__TASK PROMPT__:
Copy each line of the records that contains the word "dedicated".

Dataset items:

━━━

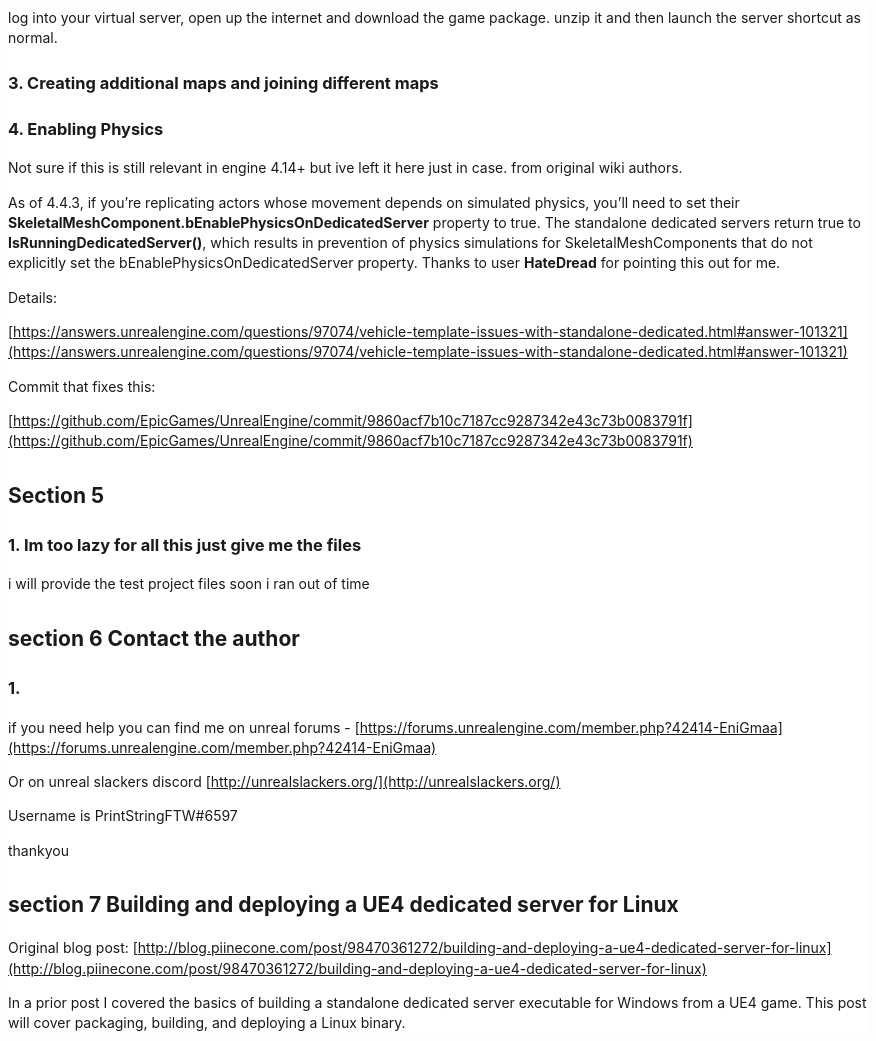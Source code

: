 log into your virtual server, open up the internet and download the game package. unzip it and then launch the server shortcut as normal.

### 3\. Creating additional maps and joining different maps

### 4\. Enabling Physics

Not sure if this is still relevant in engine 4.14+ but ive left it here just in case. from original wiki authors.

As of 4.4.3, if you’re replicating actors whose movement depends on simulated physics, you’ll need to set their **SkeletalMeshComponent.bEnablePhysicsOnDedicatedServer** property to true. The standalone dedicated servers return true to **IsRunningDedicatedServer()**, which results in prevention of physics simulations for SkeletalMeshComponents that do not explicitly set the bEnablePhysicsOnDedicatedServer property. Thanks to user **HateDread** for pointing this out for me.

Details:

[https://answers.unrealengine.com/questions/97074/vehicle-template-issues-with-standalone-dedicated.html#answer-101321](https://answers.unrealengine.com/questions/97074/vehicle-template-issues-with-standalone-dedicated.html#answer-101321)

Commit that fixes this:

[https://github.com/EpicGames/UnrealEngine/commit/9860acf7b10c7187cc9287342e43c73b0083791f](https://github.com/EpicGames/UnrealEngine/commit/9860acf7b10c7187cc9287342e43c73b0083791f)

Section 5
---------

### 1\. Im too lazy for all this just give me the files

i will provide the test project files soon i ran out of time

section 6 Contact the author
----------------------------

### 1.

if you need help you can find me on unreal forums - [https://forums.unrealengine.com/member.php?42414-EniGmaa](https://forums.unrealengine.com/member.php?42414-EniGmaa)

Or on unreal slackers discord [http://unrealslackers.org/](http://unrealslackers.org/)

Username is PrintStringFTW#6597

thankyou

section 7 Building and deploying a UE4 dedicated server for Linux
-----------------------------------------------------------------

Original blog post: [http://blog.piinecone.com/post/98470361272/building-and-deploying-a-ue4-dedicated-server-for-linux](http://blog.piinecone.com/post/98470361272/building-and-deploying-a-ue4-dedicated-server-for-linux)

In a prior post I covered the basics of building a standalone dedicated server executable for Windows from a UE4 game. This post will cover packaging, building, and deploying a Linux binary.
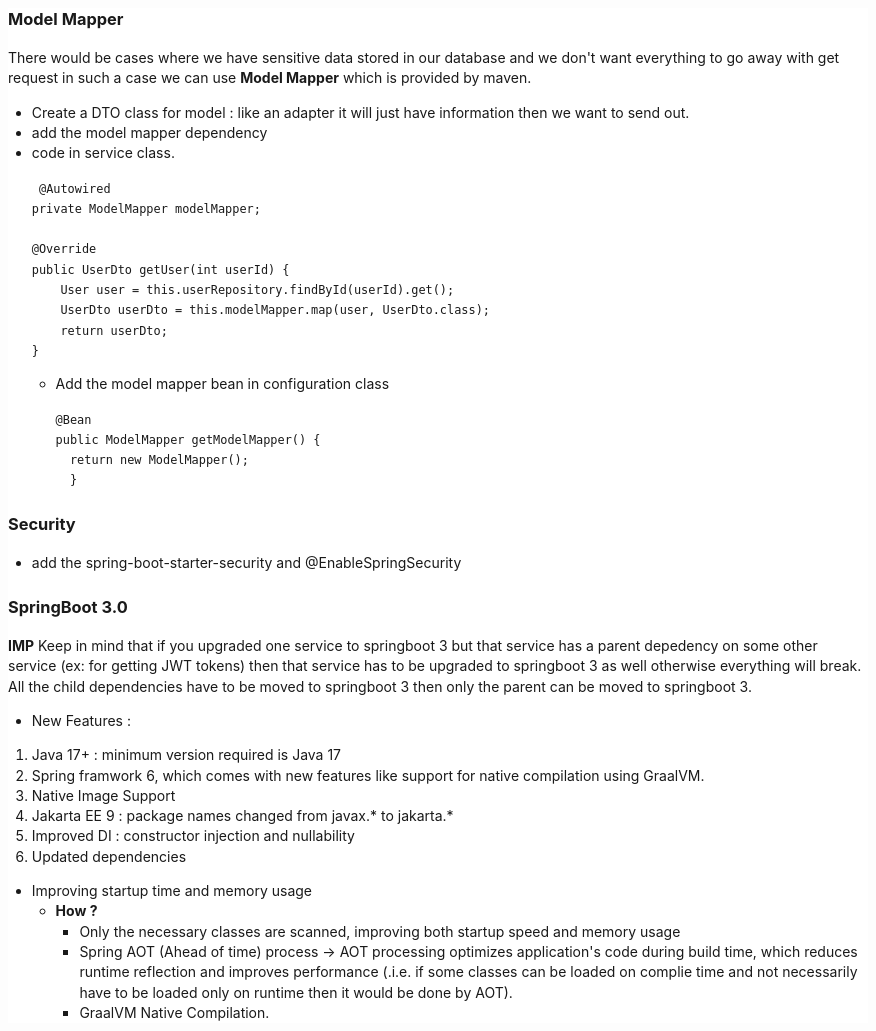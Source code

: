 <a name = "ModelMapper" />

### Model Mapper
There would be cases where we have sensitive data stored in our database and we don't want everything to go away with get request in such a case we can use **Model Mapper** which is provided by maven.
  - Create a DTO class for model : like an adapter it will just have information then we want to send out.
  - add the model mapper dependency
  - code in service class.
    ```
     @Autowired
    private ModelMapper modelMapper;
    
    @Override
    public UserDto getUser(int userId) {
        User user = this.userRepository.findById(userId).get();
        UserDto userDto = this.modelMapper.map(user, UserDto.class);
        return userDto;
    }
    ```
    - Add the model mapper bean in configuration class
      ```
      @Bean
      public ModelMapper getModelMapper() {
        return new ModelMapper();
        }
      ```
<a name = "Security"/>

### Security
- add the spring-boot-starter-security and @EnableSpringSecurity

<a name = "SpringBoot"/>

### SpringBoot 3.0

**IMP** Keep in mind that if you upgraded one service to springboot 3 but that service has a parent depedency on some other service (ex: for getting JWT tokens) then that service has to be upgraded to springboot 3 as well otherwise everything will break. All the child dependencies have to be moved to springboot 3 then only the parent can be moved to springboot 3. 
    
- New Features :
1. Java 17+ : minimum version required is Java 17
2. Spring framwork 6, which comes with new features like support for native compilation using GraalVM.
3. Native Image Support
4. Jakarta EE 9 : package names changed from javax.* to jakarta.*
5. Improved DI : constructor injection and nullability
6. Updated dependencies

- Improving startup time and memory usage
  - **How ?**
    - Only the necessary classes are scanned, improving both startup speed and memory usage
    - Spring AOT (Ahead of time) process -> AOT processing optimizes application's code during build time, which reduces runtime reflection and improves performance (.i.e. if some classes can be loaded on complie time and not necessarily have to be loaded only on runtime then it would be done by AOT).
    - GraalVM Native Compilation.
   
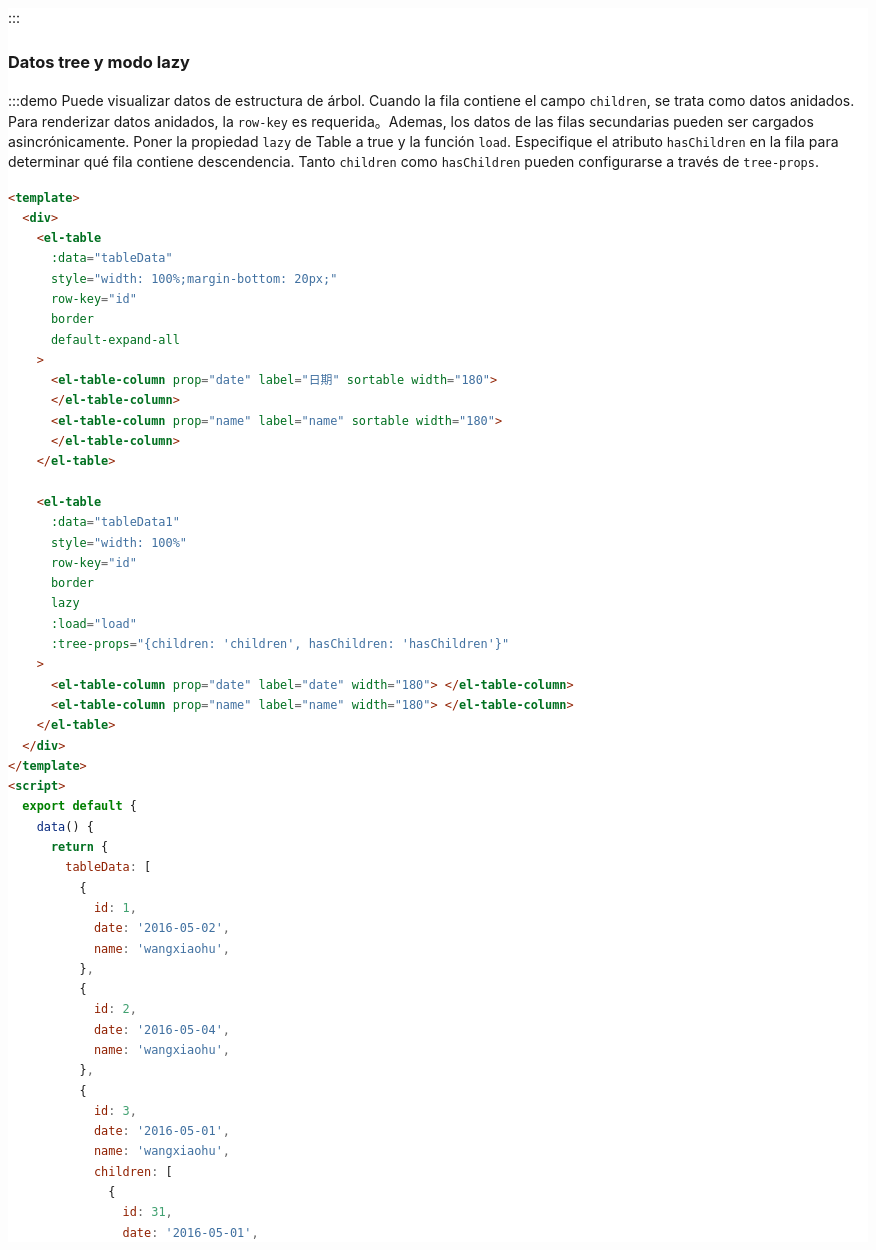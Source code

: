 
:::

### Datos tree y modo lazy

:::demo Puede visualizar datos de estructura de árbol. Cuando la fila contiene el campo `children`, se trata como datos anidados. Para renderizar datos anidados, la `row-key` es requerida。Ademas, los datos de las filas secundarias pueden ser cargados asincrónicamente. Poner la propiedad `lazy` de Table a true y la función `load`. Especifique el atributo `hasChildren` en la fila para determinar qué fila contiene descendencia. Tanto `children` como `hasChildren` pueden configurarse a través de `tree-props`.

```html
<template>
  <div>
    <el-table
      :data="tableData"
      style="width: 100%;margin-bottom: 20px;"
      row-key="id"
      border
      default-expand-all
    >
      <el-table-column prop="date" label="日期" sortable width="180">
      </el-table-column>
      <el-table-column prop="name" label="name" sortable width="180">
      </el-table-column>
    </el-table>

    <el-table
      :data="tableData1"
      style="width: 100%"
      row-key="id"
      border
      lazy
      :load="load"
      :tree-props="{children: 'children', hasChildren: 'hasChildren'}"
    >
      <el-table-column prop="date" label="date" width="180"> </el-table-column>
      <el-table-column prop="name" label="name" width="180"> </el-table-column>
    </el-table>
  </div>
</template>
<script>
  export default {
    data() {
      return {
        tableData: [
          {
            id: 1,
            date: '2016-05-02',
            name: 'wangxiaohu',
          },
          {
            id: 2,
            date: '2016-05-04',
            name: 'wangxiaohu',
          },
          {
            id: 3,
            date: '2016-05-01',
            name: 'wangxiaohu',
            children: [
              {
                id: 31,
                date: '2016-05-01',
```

━━━

__SOLVED PROBLEM__:
As of 4.4.3, if you’re replicating actors whose movement depends on simulated physics, you’ll need to set their **SkeletalMeshComponent.bEnablePhysicsOnDedicatedServer** property to true. The standalone dedicated servers return true to **IsRunningDedicatedServer()**, which results in prevention of physics simulations for SkeletalMeshComponents that do not explicitly set the bEnablePhysicsOnDedicatedServer property. Thanks to user **HateDread** for pointing this out for me.
[https://answers.unrealengine.com/questions/97074/vehicle-template-issues-with-standalone-dedicated.html#answer-101321](https://answers.unrealengine.com/questions/97074/vehicle-template-issues-with-standalone-dedicated.html#answer-101321)
section 7 Building and deploying a UE4 dedicated server for Linux
Original blog post: [http://blog.piinecone.com/post/98470361272/building-and-deploying-a-ue4-dedicated-server-for-linux](http://blog.piinecone.com/post/98470361272/building-and-deploying-a-ue4-dedicated-server-for-linux)
In a prior post I covered the basics of building a standalone dedicated server executable for Windows from a UE4 game. This post will cover packaging, building, and deploying a Linux binary.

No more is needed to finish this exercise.